Focusing on improving health outcomes for entire populations will result in several advantages to healthcare systems.

  • Better health outcomes. The ultimate goal of PHM is simple: improving the quality of care while reducing costs.
  • Disease management. PHM improves the care outcomes of those with chronic and costly disease by using IT solutions that track and manage their care.
  • Closing care gaps. A fully-integrated business intelligence tool helps close gaps in care by allowing organizations and physicians to have real-time access to track and address patient needs. Laboratory, billing, electronic health record and prescription data is all incorporated and providers can easily pinpoint unmet needs and gaps in data or service delivery.
  • Cost savings for providers. As with all advances in healthcare management, population health management is a win-win. By leveraging data analytics, PHM improves clinical outcomes while reducing costs.
  • Improved patient decision making. Care management is a critical component of PHM, and while the objectives of care management can vary from organization to organization, they center around improving patient self-management.

Improving hospital scores

Improving population health and public reporting of health care quality data allows consumers, payers, and health care providers to access information about how clinicians, hospitals, long-term care, and other facilities perform on health care quality measures. Report cards, reporting websites, or similar tools enable consumers to compare provider performance on measures of health care quality.

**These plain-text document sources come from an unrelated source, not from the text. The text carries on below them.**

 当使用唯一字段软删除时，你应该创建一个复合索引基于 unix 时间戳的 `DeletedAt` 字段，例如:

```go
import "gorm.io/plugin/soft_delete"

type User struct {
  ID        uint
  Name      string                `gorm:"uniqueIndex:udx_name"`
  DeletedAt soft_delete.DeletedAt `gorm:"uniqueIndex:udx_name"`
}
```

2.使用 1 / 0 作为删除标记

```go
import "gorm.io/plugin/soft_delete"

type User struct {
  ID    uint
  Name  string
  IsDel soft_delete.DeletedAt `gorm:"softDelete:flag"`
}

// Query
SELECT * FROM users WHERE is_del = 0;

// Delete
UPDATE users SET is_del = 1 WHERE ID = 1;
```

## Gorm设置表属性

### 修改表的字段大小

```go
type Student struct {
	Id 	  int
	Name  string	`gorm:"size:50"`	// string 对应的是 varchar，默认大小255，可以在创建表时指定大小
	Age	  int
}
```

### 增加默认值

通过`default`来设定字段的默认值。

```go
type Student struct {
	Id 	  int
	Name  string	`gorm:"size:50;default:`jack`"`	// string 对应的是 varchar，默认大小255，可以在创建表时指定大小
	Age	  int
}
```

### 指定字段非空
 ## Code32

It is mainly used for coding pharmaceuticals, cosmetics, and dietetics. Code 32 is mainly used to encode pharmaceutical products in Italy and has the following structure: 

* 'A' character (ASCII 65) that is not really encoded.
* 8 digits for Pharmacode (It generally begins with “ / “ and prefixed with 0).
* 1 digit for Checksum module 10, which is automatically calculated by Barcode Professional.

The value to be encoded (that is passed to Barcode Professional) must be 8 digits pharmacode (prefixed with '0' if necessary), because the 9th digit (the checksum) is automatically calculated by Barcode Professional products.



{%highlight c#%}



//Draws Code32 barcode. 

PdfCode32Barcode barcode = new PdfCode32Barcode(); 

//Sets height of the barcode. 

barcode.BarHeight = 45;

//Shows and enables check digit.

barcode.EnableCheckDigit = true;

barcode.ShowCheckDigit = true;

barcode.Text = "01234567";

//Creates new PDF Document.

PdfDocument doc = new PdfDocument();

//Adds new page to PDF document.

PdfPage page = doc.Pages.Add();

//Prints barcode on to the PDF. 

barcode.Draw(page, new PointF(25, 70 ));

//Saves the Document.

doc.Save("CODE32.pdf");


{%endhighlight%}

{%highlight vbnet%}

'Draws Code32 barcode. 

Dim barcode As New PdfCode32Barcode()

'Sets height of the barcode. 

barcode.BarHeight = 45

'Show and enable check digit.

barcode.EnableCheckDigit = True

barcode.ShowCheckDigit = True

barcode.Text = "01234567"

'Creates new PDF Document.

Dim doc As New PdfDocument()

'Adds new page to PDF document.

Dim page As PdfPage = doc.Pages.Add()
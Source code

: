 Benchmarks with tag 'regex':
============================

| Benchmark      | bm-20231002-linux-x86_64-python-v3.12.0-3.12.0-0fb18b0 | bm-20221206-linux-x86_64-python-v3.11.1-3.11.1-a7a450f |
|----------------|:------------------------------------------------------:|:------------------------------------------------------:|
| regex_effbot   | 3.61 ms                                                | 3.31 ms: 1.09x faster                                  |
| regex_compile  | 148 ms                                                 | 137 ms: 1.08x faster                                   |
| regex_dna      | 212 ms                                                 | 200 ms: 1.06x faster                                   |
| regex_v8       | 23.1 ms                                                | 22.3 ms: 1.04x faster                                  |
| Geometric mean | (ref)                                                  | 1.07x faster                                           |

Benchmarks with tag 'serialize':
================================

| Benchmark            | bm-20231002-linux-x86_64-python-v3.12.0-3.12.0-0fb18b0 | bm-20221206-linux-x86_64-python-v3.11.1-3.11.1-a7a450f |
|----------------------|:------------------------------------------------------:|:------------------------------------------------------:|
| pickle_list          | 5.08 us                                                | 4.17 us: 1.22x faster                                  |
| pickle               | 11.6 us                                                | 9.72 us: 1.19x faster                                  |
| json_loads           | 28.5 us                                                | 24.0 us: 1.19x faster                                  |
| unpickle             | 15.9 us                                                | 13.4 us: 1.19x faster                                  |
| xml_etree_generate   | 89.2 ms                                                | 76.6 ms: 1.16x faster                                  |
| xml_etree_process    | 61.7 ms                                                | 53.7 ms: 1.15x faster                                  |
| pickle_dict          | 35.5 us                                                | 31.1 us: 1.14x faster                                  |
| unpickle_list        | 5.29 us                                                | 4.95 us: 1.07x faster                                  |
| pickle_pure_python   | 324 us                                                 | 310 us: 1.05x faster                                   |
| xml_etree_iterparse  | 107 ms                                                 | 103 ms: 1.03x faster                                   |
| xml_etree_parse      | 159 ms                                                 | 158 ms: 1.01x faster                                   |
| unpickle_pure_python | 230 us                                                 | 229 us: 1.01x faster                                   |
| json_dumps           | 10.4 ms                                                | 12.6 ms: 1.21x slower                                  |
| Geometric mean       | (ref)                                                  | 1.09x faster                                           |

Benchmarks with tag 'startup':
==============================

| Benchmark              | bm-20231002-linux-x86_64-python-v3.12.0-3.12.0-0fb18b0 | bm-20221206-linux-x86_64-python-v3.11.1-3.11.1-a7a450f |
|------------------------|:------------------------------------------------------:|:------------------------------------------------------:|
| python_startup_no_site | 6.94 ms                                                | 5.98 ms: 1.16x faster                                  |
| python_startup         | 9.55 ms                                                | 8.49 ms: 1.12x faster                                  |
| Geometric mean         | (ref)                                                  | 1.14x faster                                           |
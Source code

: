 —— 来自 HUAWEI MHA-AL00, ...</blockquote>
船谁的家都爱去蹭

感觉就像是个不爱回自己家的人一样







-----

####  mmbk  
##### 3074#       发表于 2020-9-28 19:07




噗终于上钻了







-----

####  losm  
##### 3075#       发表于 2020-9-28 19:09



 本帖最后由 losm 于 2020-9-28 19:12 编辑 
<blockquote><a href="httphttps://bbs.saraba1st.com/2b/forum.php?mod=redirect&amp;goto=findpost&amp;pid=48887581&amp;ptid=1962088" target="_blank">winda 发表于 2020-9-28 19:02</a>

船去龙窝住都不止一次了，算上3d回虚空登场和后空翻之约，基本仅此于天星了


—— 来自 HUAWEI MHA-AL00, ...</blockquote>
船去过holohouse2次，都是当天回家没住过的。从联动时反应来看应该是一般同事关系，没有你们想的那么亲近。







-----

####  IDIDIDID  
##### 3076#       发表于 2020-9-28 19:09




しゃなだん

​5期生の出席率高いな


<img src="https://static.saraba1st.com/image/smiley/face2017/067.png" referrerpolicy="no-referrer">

These tools can also help providers assess their own practices and consider the performance of other providers. Health care quality data is often provided by regional collaboratives, but can also be shared by health insurance plans, state, local, or federal government agencies.

The Overall Hospital Quality Star Rating program classifies hospitals on a 1 to 5 star scale based on reported quality measures. The Center for Medicare & Medicaid Services’ (CMS) stated goal is to facilitate informed choices for all consumers based on available hospital quality data.